Current Administration’s Plans and Proposals

The current administration aims to replicate the successes of Trump’s first term through tax cuts, regulatory changes, and immigration restrictions intended to tighten the labor market and boost wages. Proposed programs include a cap on credit card interest rates and a 50-year mortgage option. Some limited prescription drug price cuts have been implemented, but may be offset by potential increases in health insurance costs. Long-term initiatives, such as Trump-branded savings accounts for children, are expected to grab years to yield significant results.

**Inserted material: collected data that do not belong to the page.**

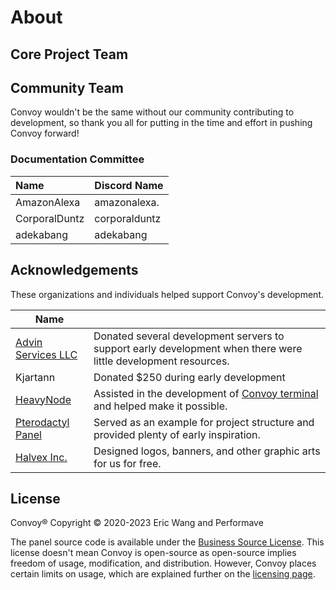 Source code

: <script setup>
import { VPTeamMembers } from 'vitepress/theme'

const members = [
  {
    avatar: '/assets/images/eric-wang.png',
    name: 'Eric Wang',
    title: 'Creator',
    links: [
      { icon: 'github', link: 'https://github.com/ericwang401' }
    ]
  },
  {
    avatar: '/assets/images/anush-k.png',
    name: 'Anush K',
    title: 'Former Developer',
    links: [
      { icon: 'github', link: 'https://github.com/AnushK-Fro' }
    ]
  },
]
</script>

# About

## Core Project Team

<VPTeamMembers size="small" :members="members" />

## Community Team

Convoy wouldn't be the same without our community contributing to development, so thank you all for putting in the time
and effort in pushing Convoy forward!

### Documentation Committee

| Name          | Discord Name  |
|:--------------|---------------|
| AmazonAlexa   | amazonalexa.  |
| CorporalDuntz | corporalduntz |
| adekabang     | adekabang     |

## Acknowledgements

These organizations and individuals helped support Convoy's development.

| Name                                           |                                                                                                                      |
|------------------------------------------------|----------------------------------------------------------------------------------------------------------------------|
| [Advin Services LLC](https://advinservers.com) | Donated several development servers to support early development when there were little development resources.       |
| Kjartann                                       | Donated $250 during early development                                                                                |
| [HeavyNode](https://heavynode.com)             | Assisted in the development of [Convoy terminal](https://github.com/convoypanel/coterm) and helped make it possible. |
| [Pterodactyl Panel](https://pterodactyl.io)    | Served as an example for project structure and provided plenty of early inspiration.                                 |
| [Halvex Inc.](https://halvex.net/)             | Designed logos, banners, and other graphic arts for us for free.                                                     |

## License

Convoy&reg; Copyright &copy; 2020-2023 Eric Wang and Performave

The panel source code is available under the [Business Source License](https://mariadb.com/bsl-faq-mariadb/). This
license doesn't mean Convoy is open-source as open-source implies freedom of usage, modification, and distribution.
However, Convoy places certain limits on usage, which are explained further on
the [licensing page](/docs/project/licensing).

Tax Cuts Favoring the Wealthy

The most substantial benefits from recent tax cuts are projected to flow to wealthier households, including business owners, homeowners in high-tax states, and those with large inheritances. These cuts build upon decades of tax policies that have favored the wealthy as analyzed by the Tax Policy Center. For example, households earning between $460,000 and $1.1 million are expected to receive an average tax cut of $21,000 in 2026, while middle-income households earning between $67,000 and $119,000 will receive approximately $1,800.

Persistent Struggles for Low-Income Households

Liz Doyle, a 67-year-old voter in Oklahoma, exemplifies the ongoing financial challenges faced by many. Rising prices for essential goods, coupled with quadrupled property taxes, are straining her budget, which relies primarily on Social Security income.

“The grocery prices are absolutely freaking ridiculous,” Doyle said. “Coffee prices, what in the world?”

Despite voting for Trump, Doyle questions whether his policies are truly beneficial, stating, “President Trump has done so much better than Biden…But the question is: Is Trump that good, or was Biden that bad?”